Before Islam, slavery was without restrictions. Those who could not repay debts became slaves; war captives were either killed or made slaves. Runaway slaves were hunted like animals, killed or captured. Islam forbade its followers to enslave people on any case.
The source of Slaves before Islam were the following:
- The invader could do with the vanquished enemy whatever he liked. He could put the arrested soldiers to death, condemn them to slavery or otherwise keep them under his authority or clutch.
- A chief or ruler could enslave, depending on his unchallenged wish, anyone residing under his domain.
- A father or grandfather had absolute authority over his offspring. He could sell or gift them away; loan them to someone else, or exchange them with another’s son or daughter.
Islam dried up the last two sources completely. No ruler was allowed to treat his subjects or offspring as his slaves. Every individual was bestowed with well-defined rights; the ruler and the ruled, the progenitor and the offspring had to live within the limits prescribed by religion; no one could transgress those limits.
And it restricted the first source, i.e., war, by allowing enslavement only in a war fought against unbelieving enemy. At the same time, Islam raised the status of a slave to that of a free man; and opened many ways for the emancipation of slaves.
Before slave trade was started on a large scale by the West (when colonization began), wars were the main source of slaves. Islam did not permit wars of aggression. All the battles fought during the life-time of Prophet Muhammad were defensive battles.
In the battles forced upon the Muslims, Prophet Muhammad ordered kind treatment of the prisoners. They could get their freedom if they paid a small ransom, and some with no ransom (some taught Muslim children to read and write as ransom). Strict conditions applied: no mother was to be separated from her child, nor a brother from neither a brother nor a husband from his wife.
After that Islam started an active campaign to liberate the slaves, making the liberation of slaves a way of expiation for many sins. If a man failed to fast without any excuse during the month of Ramadan for example, he had to free a slave for each day, in addition to making up the fast. In addition a slave had to be freed for every breach of vows, an accidental homicide, for unintentionally killing a Muslim and for many other trespasses.
Islam’s objective was to create a society free from this abhorrent system. Thus, any slave woman who bore a child by her master could not be sold and after her master’s death, she automatically becomes a free woman. In contrast to all previous customs, Islam ordained that the child born to a slave woman by her master should follow the status of the father. Slaves were given a right to ransom themselves either on payment of an agreed sum or on completion of service for an agreed period.
“…, and those who seek a contract [for eventual emancipation] from among whom your right hands possess – then make a contract with them if you know there is within them goodness and give them from the wealth of God which He has given you…” (Qur’an 24:33)
When a slave wants to get a mutual written contract, the master should accept it. God has made it incumbent upon Muslims to help the slaves achieve liberty.
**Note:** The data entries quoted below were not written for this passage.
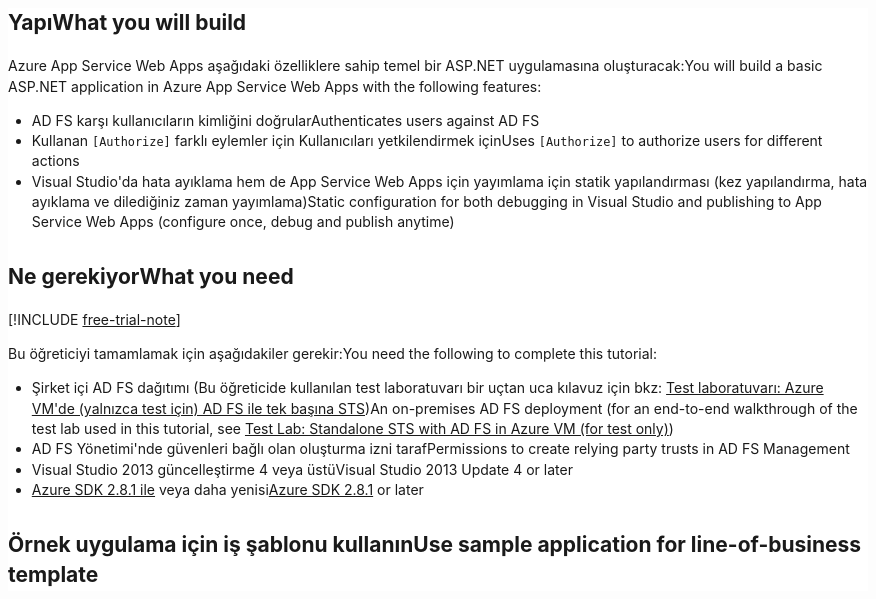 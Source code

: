 <a name="bkmk_build"></a>

## <a name="what-you-will-build"></a><span data-ttu-id="40c98-108">Yapı</span><span class="sxs-lookup"><span data-stu-id="40c98-108">What you will build</span></span>
<span data-ttu-id="40c98-109">Azure App Service Web Apps aşağıdaki özelliklere sahip temel bir ASP.NET uygulamasına oluşturacak:</span><span class="sxs-lookup"><span data-stu-id="40c98-109">You will build a basic ASP.NET application in Azure App Service Web Apps with the following features:</span></span>

* <span data-ttu-id="40c98-110">AD FS karşı kullanıcıların kimliğini doğrular</span><span class="sxs-lookup"><span data-stu-id="40c98-110">Authenticates users against AD FS</span></span>
* <span data-ttu-id="40c98-111">Kullanan `[Authorize]` farklı eylemler için Kullanıcıları yetkilendirmek için</span><span class="sxs-lookup"><span data-stu-id="40c98-111">Uses `[Authorize]` to authorize users for different actions</span></span>
* <span data-ttu-id="40c98-112">Visual Studio'da hata ayıklama hem de App Service Web Apps için yayımlama için statik yapılandırması (kez yapılandırma, hata ayıklama ve dilediğiniz zaman yayımlama)</span><span class="sxs-lookup"><span data-stu-id="40c98-112">Static configuration for both debugging in Visual Studio and publishing to App Service Web Apps (configure once, debug and publish anytime)</span></span>  

<a name="bkmk_need"></a>

## <a name="what-you-need"></a><span data-ttu-id="40c98-113">Ne gerekiyor</span><span class="sxs-lookup"><span data-stu-id="40c98-113">What you need</span></span>
[!INCLUDE [free-trial-note](../../includes/free-trial-note.md)]

<span data-ttu-id="40c98-114">Bu öğreticiyi tamamlamak için aşağıdakiler gerekir:</span><span class="sxs-lookup"><span data-stu-id="40c98-114">You need the following to complete this tutorial:</span></span>

* <span data-ttu-id="40c98-115">Şirket içi AD FS dağıtımı (Bu öğreticide kullanılan test laboratuvarı bir uçtan uca kılavuz için bkz: [Test laboratuvarı: Azure VM'de (yalnızca test için) AD FS ile tek başına STS](https://blogs.msdn.microsoft.com/cephalin/2014/12/21/test-lab-standalone-sts-with-ad-fs-in-azure-vm-for-test-only/))</span><span class="sxs-lookup"><span data-stu-id="40c98-115">An on-premises AD FS deployment (for an end-to-end walkthrough of the test lab used in this tutorial, see [Test Lab: Standalone STS with AD FS in Azure VM (for test only)](https://blogs.msdn.microsoft.com/cephalin/2014/12/21/test-lab-standalone-sts-with-ad-fs-in-azure-vm-for-test-only/))</span></span>
* <span data-ttu-id="40c98-116">AD FS Yönetimi'nde güvenleri bağlı olan oluşturma izni taraf</span><span class="sxs-lookup"><span data-stu-id="40c98-116">Permissions to create relying party trusts in AD FS Management</span></span>
* <span data-ttu-id="40c98-117">Visual Studio 2013 güncelleştirme 4 veya üstü</span><span class="sxs-lookup"><span data-stu-id="40c98-117">Visual Studio 2013 Update 4 or later</span></span>
* <span data-ttu-id="40c98-118">[Azure SDK 2.8.1 ile](http://go.microsoft.com/fwlink/p/?linkid=323510&clcid=0x409) veya daha yenisi</span><span class="sxs-lookup"><span data-stu-id="40c98-118">[Azure SDK 2.8.1](http://go.microsoft.com/fwlink/p/?linkid=323510&clcid=0x409) or later</span></span>

<a name="bkmk_sample"></a>

## <a name="use-sample-application-for-line-of-business-template"></a><span data-ttu-id="40c98-119">Örnek uygulama için iş şablonu kullanın</span><span class="sxs-lookup"><span data-stu-id="40c98-119">Use sample application for line-of-business template</span></span>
Islam also ordains that slaves seeking freedom should be helped from the public treasury. Prophet Muhammad and his companions provided ransom for the slaves out of state coffers. The Qur’an recognizes the liberation of slaves as one of the permissible expenditures of alms and charity. When a slave wants freedom, the master has to agree and is directed to help the slave from his own wealth. Slaves should live a respectable life after earning their freedom. Thus, despite a culture based on slavery, Islam laid down the path and legislated the most effective way to end this abhorrent practice.